Look through the records below for the line holding "Monitoring System Architecture". Write it out exactly, with each following line through the line holding "Operating within limits".

◆ PROVIDED DATA:

··········

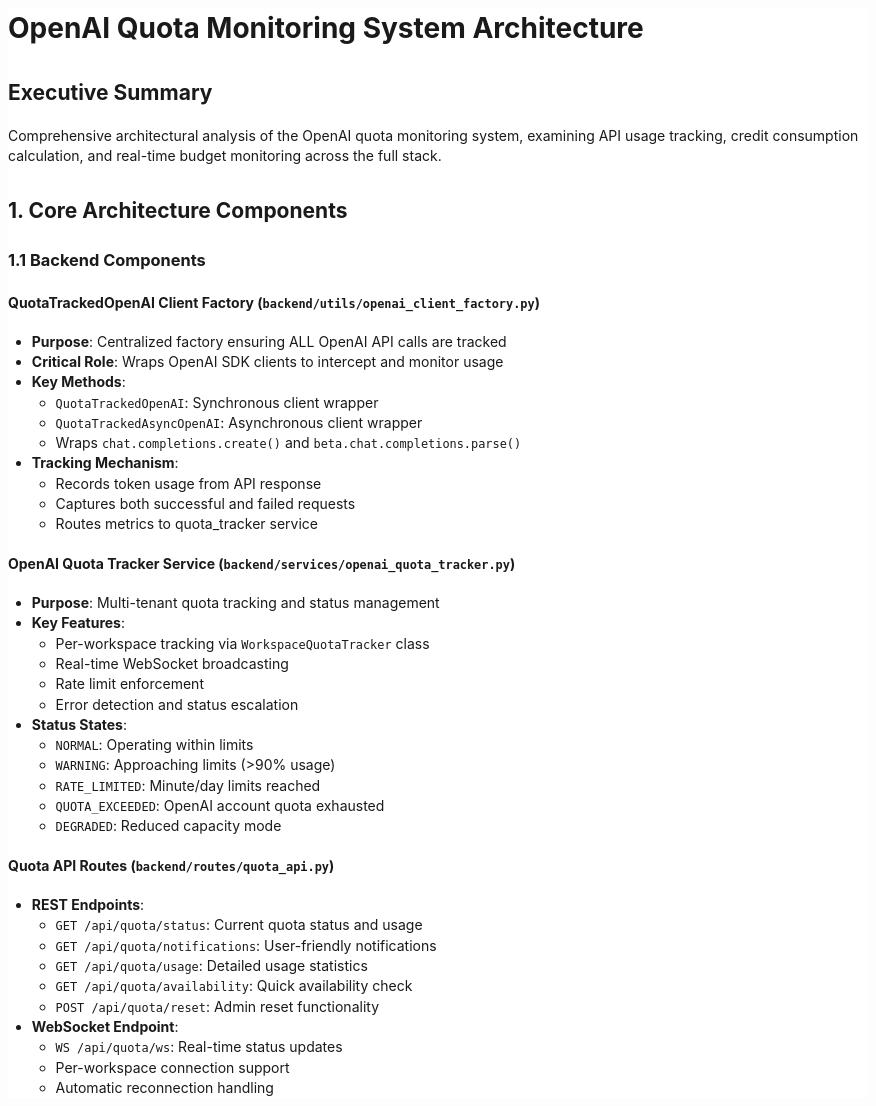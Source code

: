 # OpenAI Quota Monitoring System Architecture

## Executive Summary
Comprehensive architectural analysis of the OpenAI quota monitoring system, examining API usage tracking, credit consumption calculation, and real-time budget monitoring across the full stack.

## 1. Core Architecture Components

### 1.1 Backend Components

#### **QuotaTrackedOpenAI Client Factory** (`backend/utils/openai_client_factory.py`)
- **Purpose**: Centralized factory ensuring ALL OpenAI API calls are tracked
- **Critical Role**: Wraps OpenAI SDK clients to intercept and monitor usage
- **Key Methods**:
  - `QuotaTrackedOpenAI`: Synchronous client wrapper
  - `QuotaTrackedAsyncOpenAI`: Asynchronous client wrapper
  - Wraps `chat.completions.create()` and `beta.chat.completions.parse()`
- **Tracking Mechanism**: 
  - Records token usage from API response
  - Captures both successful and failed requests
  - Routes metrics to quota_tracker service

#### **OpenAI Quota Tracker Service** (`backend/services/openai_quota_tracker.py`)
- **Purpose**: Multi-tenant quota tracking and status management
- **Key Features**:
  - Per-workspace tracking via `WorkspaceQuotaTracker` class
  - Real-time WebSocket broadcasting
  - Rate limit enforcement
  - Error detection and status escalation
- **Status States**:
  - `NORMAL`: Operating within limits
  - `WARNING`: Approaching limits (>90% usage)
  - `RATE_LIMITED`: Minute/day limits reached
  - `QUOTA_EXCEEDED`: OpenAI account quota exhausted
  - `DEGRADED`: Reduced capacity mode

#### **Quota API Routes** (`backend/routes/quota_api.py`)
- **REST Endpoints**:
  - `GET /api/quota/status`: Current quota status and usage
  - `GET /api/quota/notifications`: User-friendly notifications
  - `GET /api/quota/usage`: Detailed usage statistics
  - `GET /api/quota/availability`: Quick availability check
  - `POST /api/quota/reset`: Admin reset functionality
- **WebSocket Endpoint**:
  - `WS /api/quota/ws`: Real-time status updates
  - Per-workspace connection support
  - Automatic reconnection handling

··········

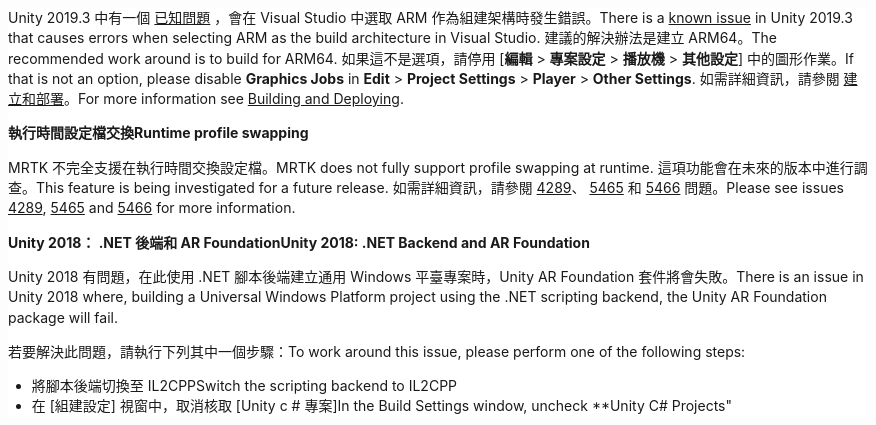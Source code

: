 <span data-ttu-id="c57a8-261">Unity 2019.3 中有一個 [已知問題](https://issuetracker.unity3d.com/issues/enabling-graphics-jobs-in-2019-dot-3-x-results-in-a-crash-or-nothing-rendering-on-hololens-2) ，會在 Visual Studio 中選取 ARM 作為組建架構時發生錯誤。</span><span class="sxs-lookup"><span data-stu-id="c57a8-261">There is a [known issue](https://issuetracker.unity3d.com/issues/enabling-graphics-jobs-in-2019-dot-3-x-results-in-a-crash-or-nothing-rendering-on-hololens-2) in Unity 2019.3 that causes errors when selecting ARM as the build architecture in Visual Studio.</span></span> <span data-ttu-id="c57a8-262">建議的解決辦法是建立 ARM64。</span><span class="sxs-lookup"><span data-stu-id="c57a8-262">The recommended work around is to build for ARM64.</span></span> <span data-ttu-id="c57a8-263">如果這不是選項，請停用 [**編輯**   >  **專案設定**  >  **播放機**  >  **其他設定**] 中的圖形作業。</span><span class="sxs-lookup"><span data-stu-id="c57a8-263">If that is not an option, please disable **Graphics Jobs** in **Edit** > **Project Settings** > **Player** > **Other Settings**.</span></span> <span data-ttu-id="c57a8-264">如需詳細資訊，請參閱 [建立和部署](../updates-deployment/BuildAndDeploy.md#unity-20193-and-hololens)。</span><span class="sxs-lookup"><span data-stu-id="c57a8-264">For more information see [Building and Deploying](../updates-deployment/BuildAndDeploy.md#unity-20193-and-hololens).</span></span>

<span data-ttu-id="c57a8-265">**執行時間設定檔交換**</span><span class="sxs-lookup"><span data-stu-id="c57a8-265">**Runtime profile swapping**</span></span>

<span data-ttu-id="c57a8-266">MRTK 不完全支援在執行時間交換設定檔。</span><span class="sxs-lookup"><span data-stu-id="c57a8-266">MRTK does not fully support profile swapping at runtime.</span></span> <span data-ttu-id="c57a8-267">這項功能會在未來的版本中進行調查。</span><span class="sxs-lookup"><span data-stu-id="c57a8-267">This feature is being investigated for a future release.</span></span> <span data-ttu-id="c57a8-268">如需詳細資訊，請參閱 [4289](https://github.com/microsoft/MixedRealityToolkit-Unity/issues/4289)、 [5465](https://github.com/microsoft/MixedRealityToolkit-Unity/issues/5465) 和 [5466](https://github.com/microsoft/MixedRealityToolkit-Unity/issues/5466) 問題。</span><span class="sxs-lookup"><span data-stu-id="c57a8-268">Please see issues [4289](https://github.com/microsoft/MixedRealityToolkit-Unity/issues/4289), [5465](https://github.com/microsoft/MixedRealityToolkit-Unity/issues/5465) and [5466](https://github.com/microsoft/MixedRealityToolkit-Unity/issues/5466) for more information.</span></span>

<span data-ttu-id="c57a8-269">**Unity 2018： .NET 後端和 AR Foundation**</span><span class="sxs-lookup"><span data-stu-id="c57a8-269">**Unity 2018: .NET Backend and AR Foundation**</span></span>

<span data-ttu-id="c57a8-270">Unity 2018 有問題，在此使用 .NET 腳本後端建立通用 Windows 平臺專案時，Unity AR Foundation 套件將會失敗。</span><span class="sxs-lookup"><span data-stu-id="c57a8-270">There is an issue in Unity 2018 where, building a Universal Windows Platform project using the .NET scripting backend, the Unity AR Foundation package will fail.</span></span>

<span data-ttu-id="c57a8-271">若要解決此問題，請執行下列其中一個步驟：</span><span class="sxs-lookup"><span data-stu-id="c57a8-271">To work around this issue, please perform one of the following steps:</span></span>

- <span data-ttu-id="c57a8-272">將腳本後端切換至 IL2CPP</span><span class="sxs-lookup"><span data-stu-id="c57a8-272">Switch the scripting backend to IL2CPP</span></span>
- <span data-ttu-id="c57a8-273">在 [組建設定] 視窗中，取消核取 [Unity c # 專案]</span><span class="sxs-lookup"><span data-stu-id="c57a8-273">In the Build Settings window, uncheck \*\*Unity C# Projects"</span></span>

··········

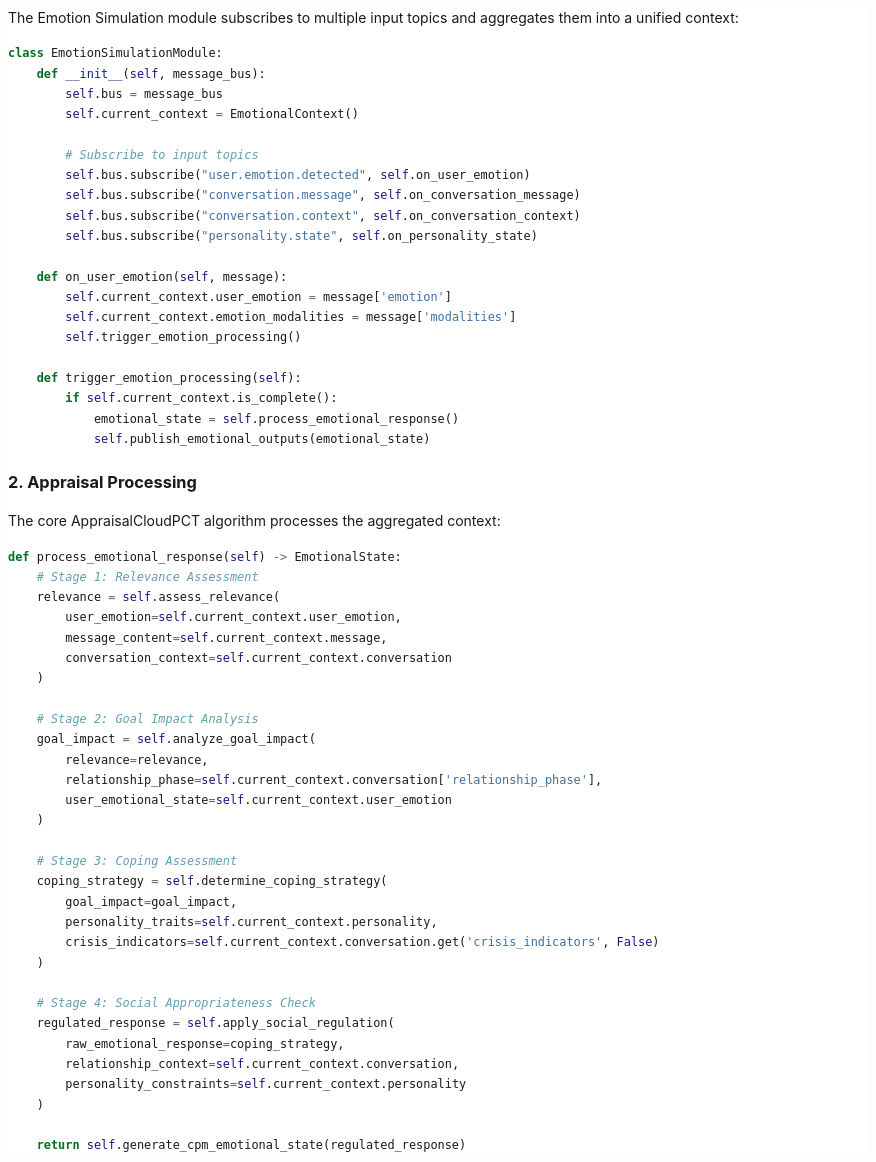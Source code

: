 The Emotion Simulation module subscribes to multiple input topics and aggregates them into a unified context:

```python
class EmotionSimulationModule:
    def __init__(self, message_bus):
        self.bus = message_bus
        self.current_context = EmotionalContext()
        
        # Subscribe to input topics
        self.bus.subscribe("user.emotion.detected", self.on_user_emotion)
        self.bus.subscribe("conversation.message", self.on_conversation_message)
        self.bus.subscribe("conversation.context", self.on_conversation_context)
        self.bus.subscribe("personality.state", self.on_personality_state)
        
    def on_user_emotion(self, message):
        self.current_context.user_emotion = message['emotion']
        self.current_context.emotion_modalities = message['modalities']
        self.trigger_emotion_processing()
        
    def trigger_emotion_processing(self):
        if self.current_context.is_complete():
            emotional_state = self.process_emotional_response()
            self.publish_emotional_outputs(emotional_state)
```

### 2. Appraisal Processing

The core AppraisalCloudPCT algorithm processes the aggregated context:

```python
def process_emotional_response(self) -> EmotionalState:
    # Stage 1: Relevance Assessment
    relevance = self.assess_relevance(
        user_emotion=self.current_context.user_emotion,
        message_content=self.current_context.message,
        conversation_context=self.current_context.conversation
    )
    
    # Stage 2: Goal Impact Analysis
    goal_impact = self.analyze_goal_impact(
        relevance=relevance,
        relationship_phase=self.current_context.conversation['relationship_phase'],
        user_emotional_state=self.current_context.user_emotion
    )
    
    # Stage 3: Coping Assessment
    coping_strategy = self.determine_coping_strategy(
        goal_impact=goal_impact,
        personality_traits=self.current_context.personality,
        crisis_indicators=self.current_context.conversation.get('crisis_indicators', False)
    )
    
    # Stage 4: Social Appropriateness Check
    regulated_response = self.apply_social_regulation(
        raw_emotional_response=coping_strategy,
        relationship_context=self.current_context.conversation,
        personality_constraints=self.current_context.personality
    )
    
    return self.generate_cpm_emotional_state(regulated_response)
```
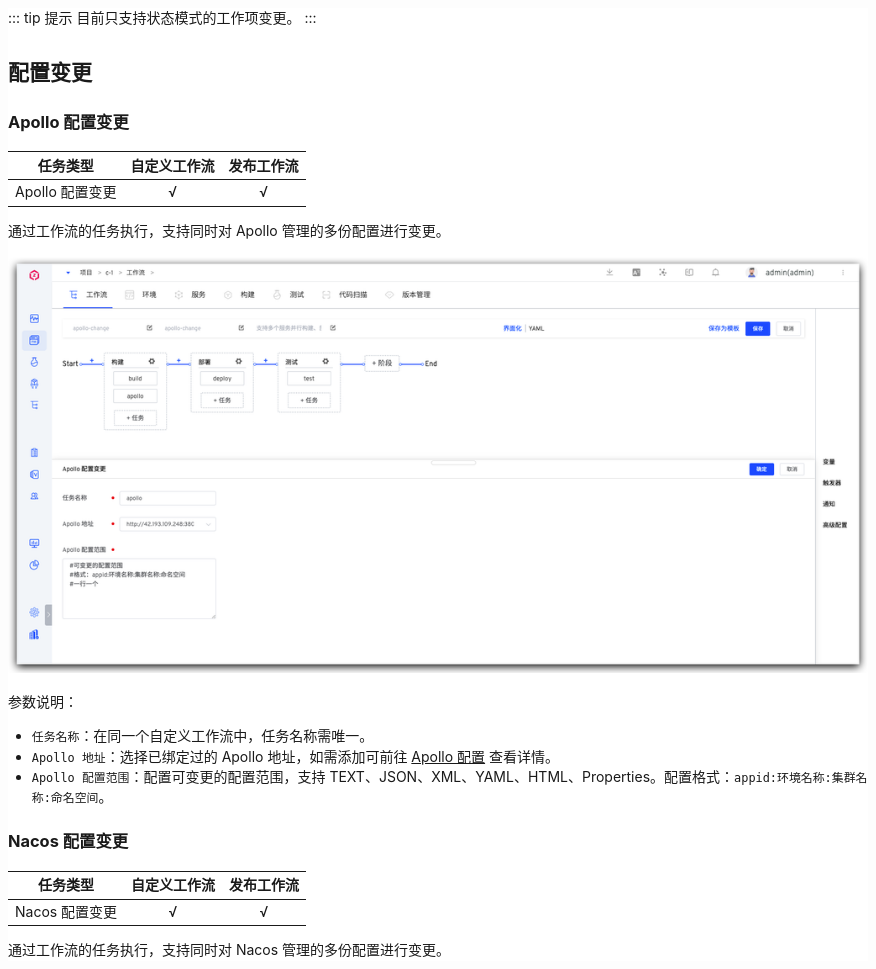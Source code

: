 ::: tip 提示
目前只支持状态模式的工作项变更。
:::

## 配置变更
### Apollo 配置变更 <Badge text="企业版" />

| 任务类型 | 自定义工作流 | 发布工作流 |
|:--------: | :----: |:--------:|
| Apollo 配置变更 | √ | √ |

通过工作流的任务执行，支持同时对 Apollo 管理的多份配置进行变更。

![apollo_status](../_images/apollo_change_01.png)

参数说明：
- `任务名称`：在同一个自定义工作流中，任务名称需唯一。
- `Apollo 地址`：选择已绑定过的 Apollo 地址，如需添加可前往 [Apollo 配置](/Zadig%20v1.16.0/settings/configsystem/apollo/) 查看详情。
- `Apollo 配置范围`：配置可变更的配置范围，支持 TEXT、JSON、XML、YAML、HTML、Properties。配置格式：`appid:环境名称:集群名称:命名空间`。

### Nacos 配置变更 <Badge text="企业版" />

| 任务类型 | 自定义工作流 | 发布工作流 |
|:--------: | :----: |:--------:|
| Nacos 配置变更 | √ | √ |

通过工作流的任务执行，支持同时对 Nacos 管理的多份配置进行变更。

··········

◆ RESPONSE TO THIS EXERCISE:
: # OpenAI Quota Monitoring System Architecture

## Executive Summary
Comprehensive architectural analysis of the OpenAI quota monitoring system, examining API usage tracking, credit consumption calculation, and real-time budget monitoring across the full stack.

## 1. Core Architecture Components

### 1.1 Backend Components

#### **QuotaTrackedOpenAI Client Factory** (`backend/utils/openai_client_factory.py`)
- **Purpose**: Centralized factory ensuring ALL OpenAI API calls are tracked
- **Critical Role**: Wraps OpenAI SDK clients to intercept and monitor usage
- **Key Methods**:
  - `QuotaTrackedOpenAI`: Synchronous client wrapper
  - `QuotaTrackedAsyncOpenAI`: Asynchronous client wrapper
  - Wraps `chat.completions.create()` and `beta.chat.completions.parse()`
- **Tracking Mechanism**: 
  - Records token usage from API response
  - Captures both successful and failed requests
  - Routes metrics to quota_tracker service

#### **OpenAI Quota Tracker Service** (`backend/services/openai_quota_tracker.py`)
- **Purpose**: Multi-tenant quota tracking and status management
- **Key Features**:
  - Per-workspace tracking via `WorkspaceQuotaTracker` class
  - Real-time WebSocket broadcasting
  - Rate limit enforcement
  - Error detection and status escalation
- **Status States**:
  - `NORMAL`: Operating within limits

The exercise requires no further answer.